* _To do_:
Below are records to be repeated in full. Give them exactly.

* _The data_:
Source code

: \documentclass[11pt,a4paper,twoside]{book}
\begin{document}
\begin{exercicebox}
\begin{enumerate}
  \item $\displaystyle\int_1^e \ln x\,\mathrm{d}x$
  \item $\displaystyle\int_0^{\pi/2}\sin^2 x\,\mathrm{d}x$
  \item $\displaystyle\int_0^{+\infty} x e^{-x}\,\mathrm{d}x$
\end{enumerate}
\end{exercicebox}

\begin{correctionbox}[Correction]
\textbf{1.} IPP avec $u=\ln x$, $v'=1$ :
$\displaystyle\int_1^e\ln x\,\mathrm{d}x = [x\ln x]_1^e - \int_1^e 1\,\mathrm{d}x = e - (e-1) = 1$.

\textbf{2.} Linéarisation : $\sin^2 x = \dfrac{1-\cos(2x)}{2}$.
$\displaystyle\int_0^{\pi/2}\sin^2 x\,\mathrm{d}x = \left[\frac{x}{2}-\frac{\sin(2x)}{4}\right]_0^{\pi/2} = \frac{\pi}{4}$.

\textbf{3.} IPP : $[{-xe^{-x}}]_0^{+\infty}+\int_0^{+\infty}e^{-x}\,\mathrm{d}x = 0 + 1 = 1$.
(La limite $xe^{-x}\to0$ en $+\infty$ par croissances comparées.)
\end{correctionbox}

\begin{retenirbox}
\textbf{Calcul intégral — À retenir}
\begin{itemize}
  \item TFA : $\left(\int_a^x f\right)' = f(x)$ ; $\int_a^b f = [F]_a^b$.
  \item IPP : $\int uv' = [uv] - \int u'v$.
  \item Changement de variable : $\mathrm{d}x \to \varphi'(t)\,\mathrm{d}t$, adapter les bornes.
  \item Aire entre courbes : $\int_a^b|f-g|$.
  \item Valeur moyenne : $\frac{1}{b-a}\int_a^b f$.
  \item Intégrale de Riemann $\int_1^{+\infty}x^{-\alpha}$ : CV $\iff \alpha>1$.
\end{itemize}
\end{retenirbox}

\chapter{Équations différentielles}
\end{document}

* _Answer to this task_:
Source code

: \documentclass[11pt,a4paper,twoside]{book}
\begin{document}
\begin{exercicebox}
\begin{enumerate}
  \item $\displaystyle\int_1^e \ln x\,\mathrm{d}x$
  \item $\displaystyle\int_0^{\pi/2}\sin^2 x\,\mathrm{d}x$
  \item $\displaystyle\int_0^{+\infty} x e^{-x}\,\mathrm{d}x$
\end{enumerate}
\end{exercicebox}

\begin{correctionbox}[Correction]
\textbf{1.} IPP avec $u=\ln x$, $v'=1$ :
$\displaystyle\int_1^e\ln x\,\mathrm{d}x = [x\ln x]_1^e - \int_1^e 1\,\mathrm{d}x = e - (e-1) = 1$.

\textbf{2.} Linéarisation : $\sin^2 x = \dfrac{1-\cos(2x)}{2}$.
$\displaystyle\int_0^{\pi/2}\sin^2 x\,\mathrm{d}x = \left[\frac{x}{2}-\frac{\sin(2x)}{4}\right]_0^{\pi/2} = \frac{\pi}{4}$.

\textbf{3.} IPP : $[{-xe^{-x}}]_0^{+\infty}+\int_0^{+\infty}e^{-x}\,\mathrm{d}x = 0 + 1 = 1$.
(La limite $xe^{-x}\to0$ en $+\infty$ par croissances comparées.)
\end{correctionbox}

\begin{retenirbox}
\textbf{Calcul intégral — À retenir}
\begin{itemize}
  \item TFA : $\left(\int_a^x f\right)' = f(x)$ ; $\int_a^b f = [F]_a^b$.
  \item IPP : $\int uv' = [uv] - \int u'v$.
  \item Changement de variable : $\mathrm{d}x \to \varphi'(t)\,\mathrm{d}t$, adapter les bornes.
  \item Aire entre courbes : $\int_a^b|f-g|$.
  \item Valeur moyenne : $\frac{1}{b-a}\int_a^b f$.
  \item Intégrale de Riemann $\int_1^{+\infty}x^{-\alpha}$ : CV $\iff \alpha>1$.
\end{itemize}
\end{retenirbox}

\chapter{Équations différentielles}
\end{document}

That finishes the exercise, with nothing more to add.